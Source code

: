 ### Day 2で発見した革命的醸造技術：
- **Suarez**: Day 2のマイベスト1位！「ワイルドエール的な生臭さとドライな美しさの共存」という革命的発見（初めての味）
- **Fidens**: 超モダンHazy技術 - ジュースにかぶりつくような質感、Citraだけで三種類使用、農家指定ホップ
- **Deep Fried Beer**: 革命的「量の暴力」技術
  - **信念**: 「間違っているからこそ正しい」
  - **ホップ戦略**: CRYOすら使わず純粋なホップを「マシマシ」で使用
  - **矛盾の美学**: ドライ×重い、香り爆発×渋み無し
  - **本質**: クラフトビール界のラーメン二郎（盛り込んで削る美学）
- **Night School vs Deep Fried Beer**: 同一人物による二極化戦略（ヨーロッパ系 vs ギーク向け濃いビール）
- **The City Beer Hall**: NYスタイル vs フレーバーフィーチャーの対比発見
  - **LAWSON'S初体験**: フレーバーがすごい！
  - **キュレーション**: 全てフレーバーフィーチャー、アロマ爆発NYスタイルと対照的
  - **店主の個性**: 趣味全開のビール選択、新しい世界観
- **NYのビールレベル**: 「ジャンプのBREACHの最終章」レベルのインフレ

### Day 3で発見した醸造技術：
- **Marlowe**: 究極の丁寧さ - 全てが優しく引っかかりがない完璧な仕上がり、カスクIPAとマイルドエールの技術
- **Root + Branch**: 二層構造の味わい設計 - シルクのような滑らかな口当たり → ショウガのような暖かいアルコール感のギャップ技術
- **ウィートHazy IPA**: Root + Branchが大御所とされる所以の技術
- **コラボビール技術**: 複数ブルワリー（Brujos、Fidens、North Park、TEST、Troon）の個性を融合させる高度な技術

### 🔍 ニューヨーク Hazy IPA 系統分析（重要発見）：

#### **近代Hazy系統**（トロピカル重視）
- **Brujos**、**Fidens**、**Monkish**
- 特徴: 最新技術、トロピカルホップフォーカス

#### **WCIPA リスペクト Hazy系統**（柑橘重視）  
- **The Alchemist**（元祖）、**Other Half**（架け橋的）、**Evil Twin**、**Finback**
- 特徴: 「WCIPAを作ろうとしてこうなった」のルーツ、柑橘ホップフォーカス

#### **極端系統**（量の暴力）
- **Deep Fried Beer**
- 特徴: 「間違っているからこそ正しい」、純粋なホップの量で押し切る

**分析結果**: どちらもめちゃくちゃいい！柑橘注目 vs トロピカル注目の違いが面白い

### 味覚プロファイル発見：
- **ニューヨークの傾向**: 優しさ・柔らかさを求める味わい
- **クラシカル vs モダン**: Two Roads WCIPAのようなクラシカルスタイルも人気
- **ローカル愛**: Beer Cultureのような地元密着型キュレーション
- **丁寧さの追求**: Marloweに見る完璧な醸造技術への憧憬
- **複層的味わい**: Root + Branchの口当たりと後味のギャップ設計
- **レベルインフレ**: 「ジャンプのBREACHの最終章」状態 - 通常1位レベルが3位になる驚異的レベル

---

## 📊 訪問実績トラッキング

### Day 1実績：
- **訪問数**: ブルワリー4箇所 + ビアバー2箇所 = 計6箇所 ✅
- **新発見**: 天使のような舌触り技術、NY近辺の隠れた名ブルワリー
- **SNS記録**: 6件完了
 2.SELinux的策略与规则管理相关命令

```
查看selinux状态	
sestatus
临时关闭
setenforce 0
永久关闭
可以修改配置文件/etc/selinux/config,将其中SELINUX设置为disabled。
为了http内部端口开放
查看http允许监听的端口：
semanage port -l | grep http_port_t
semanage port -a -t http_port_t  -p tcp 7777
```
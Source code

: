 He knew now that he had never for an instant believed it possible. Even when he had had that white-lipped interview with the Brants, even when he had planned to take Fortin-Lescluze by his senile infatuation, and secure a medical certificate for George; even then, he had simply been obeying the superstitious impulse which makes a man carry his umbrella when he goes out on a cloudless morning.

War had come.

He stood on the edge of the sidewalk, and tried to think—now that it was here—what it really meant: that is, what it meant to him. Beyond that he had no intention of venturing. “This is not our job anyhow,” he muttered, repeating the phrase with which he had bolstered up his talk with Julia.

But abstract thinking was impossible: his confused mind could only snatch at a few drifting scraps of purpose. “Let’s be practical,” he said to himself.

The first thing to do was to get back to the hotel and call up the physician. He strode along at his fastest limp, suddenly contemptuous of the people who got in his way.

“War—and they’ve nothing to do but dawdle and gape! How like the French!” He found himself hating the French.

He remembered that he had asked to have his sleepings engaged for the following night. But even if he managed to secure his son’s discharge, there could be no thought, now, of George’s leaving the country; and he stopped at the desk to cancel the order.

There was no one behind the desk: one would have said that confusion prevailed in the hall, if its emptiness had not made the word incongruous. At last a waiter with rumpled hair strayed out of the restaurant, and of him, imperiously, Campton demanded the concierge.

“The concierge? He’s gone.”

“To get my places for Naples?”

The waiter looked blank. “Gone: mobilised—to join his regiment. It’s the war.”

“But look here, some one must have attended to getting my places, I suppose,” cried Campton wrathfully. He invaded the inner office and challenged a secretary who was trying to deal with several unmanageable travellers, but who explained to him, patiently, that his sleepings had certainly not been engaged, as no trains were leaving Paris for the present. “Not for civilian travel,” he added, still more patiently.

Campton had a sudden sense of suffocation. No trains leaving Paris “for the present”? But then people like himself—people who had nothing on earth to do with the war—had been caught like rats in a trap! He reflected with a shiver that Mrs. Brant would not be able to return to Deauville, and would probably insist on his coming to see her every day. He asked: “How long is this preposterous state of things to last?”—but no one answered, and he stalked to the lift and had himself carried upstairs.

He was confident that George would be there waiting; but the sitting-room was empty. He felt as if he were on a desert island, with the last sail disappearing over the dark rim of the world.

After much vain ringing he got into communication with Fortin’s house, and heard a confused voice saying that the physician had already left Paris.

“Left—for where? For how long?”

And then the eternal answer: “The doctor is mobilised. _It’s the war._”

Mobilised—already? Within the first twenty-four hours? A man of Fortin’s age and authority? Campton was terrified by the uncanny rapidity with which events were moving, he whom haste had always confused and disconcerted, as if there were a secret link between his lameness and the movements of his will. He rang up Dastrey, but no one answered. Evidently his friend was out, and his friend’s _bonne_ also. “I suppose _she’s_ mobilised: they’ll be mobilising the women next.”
....................
The first line of the data, the line with "- **Night School", and all lines in between are to be copied exactly. Leave out everything else.

_Answer section_
Source code

: ### Day 2で発見した革命的醸造技術：
- **Suarez**: Day 2のマイベスト1位！「ワイルドエール的な生臭さとドライな美しさの共存」という革命的発見（初めての味）
- **Fidens**: 超モダンHazy技術 - ジュースにかぶりつくような質感、Citraだけで三種類使用、農家指定ホップ
- **Deep Fried Beer**: 革命的「量の暴力」技術
  - **信念**: 「間違っているからこそ正しい」
  - **ホップ戦略**: CRYOすら使わず純粋なホップを「マシマシ」で使用
  - **矛盾の美学**: ドライ×重い、香り爆発×渋み無し
  - **本質**: クラフトビール界のラーメン二郎（盛り込んで削る美学）
- **Night School vs Deep Fried Beer**: 同一人物による二極化戦略（ヨーロッパ系 vs ギーク向け濃いビール）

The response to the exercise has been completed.